To say Ryan Perrilloux was part of the problem at LSU in 2008 is to engage in an almost criminal level of understatement. It's a straight line from the dismissal of Ryan Perrilloux to LSU fans grasping their hair every time Jarrett Lee threw the ball into the air. "Well, crap. There's another six points we'll have to score."

Lee was not supposed to be thrown to the SEC defensive wolves so soon, if at all. His playing time in 2008 would come as LSU cruised by Troy or exacted its revenge against Arkansas. Not so much, and not so much.

It is perhaps a sign of the bothersome state of QB play in the SEC in 2008 that LSU was still a middling team under center. Of course, some of those numbers were propped up by the late-season emergence of Jordan Jefferson, who was reasonably efficient (even if the completion rate didn't show it) at Arkansas and solid if unspectacular against Georgia Tech (16-25, 142 yards, 1 TD, 0 INT).

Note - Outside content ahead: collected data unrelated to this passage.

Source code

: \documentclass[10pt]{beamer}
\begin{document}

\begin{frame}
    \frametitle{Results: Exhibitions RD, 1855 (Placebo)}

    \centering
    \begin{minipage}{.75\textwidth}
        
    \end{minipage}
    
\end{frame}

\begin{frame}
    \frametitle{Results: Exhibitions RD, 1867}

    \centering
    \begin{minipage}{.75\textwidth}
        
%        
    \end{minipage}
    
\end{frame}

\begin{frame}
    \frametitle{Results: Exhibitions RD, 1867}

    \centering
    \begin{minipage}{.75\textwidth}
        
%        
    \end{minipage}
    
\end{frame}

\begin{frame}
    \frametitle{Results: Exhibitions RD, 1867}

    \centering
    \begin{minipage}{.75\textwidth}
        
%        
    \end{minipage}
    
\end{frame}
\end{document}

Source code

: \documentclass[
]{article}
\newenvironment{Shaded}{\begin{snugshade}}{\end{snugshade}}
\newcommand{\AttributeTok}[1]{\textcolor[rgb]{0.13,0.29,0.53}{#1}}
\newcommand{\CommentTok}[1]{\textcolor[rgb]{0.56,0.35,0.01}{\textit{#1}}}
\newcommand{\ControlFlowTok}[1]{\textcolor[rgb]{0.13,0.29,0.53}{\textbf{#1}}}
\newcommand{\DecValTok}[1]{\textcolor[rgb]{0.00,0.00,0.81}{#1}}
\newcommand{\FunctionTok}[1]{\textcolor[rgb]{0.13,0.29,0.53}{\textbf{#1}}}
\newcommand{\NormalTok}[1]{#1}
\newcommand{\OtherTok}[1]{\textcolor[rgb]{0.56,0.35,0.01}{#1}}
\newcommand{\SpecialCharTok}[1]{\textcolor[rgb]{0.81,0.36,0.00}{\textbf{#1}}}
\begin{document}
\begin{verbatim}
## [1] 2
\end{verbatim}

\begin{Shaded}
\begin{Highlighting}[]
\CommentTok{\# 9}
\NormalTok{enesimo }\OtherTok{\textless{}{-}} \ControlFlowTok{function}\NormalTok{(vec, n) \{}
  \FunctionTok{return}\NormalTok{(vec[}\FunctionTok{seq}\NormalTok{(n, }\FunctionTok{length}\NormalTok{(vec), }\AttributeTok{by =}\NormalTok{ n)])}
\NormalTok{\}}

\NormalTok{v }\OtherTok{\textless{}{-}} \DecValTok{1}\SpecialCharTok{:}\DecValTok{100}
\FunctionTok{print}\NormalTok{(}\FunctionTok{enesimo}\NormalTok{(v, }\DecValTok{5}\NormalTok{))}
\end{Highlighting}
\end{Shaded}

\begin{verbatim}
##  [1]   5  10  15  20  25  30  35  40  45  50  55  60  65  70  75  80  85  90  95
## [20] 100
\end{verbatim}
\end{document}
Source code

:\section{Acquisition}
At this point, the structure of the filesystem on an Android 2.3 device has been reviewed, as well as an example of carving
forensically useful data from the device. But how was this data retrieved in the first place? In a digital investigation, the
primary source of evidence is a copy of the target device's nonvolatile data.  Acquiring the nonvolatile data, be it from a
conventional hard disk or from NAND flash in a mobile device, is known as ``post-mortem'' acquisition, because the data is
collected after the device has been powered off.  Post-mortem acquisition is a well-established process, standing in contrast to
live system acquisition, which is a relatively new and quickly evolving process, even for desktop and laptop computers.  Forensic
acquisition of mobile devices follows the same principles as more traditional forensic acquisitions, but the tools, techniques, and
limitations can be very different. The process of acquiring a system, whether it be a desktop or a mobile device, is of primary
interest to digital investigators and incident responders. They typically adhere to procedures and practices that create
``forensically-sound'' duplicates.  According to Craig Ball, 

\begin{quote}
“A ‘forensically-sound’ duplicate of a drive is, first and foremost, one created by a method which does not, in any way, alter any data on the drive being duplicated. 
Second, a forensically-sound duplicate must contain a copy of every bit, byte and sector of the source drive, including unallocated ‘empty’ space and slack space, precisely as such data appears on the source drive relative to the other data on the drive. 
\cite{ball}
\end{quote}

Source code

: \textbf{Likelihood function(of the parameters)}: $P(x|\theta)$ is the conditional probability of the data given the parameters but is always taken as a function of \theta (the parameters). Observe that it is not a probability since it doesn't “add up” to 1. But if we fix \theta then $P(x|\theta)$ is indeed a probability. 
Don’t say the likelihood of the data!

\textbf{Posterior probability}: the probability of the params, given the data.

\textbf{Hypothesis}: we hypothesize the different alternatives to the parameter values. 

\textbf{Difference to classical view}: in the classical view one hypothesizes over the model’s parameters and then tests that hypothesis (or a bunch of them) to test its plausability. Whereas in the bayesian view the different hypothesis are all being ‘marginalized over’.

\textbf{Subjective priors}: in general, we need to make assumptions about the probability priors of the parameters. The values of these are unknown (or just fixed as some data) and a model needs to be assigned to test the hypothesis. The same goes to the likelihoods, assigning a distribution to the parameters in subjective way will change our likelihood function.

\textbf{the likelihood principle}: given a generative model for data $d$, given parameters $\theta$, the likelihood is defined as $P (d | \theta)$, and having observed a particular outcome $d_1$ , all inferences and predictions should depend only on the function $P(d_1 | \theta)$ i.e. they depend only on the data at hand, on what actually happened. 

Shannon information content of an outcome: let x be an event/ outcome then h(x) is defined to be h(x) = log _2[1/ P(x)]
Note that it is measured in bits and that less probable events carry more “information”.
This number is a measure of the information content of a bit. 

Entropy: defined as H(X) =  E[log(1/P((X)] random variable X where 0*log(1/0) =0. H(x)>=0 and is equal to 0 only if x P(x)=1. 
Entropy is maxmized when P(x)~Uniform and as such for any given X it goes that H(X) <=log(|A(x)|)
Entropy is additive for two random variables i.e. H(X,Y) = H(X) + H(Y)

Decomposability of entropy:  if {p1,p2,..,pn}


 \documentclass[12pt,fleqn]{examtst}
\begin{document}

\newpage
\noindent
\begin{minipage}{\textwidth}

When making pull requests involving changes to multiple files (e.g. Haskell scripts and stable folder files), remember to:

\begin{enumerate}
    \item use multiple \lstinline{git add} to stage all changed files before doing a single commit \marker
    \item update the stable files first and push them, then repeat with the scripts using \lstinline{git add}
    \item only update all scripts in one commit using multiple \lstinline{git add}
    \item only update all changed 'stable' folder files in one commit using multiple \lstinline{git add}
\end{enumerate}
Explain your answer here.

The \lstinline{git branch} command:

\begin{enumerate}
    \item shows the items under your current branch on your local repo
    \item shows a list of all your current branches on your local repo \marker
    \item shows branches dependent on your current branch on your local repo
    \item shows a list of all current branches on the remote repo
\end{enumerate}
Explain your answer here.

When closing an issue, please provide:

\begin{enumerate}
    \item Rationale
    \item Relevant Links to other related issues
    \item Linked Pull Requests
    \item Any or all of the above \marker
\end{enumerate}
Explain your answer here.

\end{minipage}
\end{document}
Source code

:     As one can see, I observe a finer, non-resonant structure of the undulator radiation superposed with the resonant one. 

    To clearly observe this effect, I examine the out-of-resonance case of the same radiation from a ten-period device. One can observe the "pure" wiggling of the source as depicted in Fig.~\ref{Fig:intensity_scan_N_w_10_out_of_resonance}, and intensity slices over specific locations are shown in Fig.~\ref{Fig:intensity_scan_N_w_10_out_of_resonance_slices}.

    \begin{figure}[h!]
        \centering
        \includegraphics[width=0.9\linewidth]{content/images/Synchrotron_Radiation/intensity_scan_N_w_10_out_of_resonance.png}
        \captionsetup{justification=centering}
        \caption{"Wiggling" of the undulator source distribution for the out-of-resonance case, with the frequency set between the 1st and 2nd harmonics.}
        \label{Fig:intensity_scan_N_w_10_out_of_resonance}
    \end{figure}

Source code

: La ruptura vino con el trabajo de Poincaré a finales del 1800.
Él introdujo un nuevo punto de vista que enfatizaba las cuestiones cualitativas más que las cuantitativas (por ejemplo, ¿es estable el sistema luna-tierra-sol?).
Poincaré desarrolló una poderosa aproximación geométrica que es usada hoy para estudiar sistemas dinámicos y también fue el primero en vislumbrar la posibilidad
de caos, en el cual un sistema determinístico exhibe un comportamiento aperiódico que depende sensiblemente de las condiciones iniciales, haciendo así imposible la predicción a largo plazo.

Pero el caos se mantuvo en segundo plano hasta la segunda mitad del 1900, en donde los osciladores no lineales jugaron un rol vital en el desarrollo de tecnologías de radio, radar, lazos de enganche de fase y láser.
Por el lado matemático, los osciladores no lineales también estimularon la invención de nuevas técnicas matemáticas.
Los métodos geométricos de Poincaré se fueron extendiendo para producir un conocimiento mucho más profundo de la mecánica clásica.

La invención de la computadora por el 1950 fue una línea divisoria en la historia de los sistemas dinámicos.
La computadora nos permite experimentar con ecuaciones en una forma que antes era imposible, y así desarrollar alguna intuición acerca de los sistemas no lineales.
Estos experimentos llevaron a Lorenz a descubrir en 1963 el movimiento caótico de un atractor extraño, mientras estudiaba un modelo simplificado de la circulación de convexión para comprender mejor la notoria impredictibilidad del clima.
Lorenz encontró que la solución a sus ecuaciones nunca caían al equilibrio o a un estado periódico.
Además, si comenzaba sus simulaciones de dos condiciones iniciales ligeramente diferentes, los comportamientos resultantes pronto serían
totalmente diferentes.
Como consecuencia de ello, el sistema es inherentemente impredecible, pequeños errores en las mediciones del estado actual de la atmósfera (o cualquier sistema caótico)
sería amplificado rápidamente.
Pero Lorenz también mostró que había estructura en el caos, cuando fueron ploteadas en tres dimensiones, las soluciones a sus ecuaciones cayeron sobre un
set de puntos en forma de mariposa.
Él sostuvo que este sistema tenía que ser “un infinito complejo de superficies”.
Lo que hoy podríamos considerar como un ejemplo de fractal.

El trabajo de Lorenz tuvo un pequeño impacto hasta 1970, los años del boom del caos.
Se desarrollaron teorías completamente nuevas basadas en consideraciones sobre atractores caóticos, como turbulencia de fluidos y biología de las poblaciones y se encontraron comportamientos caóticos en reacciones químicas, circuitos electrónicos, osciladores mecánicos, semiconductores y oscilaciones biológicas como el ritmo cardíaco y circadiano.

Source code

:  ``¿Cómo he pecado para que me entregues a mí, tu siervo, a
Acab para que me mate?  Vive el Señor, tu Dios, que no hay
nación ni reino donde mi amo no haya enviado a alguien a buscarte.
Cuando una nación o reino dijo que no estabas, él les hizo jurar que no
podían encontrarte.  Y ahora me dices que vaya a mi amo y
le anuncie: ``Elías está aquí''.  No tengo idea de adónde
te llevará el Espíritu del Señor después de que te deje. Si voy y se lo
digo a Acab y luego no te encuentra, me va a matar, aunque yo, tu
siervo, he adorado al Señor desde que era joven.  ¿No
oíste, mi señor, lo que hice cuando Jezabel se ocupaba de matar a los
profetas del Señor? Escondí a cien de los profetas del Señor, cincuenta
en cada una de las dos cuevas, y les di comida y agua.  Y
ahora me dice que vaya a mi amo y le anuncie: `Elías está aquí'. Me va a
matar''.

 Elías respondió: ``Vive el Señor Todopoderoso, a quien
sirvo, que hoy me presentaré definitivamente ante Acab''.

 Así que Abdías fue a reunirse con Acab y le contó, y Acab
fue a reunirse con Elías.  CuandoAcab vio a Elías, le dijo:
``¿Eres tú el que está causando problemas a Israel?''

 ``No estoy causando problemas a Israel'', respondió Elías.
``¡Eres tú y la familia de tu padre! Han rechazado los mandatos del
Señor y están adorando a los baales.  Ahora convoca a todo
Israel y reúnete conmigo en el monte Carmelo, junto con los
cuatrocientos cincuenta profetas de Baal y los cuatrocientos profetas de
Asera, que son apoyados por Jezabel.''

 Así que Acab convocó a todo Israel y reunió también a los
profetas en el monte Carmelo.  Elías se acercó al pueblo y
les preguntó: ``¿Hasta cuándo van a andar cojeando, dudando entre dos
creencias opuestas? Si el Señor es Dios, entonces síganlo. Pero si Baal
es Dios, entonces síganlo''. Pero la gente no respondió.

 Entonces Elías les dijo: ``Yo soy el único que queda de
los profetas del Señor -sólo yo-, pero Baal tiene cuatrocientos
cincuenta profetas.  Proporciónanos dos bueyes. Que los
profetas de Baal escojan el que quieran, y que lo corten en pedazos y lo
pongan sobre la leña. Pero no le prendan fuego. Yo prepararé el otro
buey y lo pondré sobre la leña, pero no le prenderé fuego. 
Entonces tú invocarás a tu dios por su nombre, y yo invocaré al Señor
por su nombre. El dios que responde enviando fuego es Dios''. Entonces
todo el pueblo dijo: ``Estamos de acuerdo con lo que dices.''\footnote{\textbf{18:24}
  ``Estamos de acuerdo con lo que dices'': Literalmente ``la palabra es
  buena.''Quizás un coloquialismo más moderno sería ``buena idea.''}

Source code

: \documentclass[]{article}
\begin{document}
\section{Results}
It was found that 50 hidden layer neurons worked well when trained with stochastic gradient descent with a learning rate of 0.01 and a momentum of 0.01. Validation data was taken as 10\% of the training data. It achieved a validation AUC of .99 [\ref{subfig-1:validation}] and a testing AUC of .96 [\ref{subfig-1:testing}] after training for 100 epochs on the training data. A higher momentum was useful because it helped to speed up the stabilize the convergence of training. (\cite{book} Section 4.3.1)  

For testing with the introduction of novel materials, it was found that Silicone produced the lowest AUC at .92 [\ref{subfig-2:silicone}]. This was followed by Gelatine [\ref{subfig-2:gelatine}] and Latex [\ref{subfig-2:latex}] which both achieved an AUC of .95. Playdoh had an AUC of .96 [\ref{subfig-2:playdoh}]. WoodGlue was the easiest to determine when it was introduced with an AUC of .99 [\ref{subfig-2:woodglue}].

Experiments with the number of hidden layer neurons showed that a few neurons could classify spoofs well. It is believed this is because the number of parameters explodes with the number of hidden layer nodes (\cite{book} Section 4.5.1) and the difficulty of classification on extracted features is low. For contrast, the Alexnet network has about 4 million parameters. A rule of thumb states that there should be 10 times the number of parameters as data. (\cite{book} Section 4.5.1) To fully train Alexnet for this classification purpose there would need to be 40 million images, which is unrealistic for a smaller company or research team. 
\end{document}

Jefferson, whose starting prospects became the subject of a Facebook page, is now the favorite to hold onto the position in 2009. That's unfortunate for Jarrett Lee, who endured far too much as LSU's quarterback to be unceremoniously kicked to the curb. But that is how it sometimes happens in sports. Lee could, of course, still transfer, and some Louisiana sports writers have strongly hinted that doing so would be in his best interest.

But it's unfair to blame the collapse of 2008 on Lee. As subpar as he might have been passing the ball, LSU was even worse defending the pass: 11th in the SEC in yardage allowed, 8th in pass efficiency defense. The running numbers were mediocre, but why run the ball when you can throw it to such effect? Tim Tebow: 210 yards, 2 TDs, 0 INTs. (That said, the Gators also shredded the LSU run defense for 265 yards.) Matthew Stafford: 249 yards, 2 TDs, 0 INTs. (RB Knowshon Moreno contributed 163 yards rushing and a score.) Jevan Snead: 274 yards, 2 TDs, 0 INTs. The list goes on and nightmarishly on.

When Florida scored 51 against LSU, it marked just the fifth time the Bengals had allowed 50+ in SEC play since 1933. Two weeks later, they allowed half a hundred again, this time against Georgia. The season ended allowing 31 points in consecutive games to Troy, Mississippi and Arkansas.

Then, it stopped. LSU held Georgia Tech to a respectable 164 yards rushing (150 yards passing) in the bowl game triumph. Was it a one-game turnaround? Or the first, small step toward success by a relatively young football team? The answer will determine not whether LSU begins 2009 ranked, but whether it ends the season there.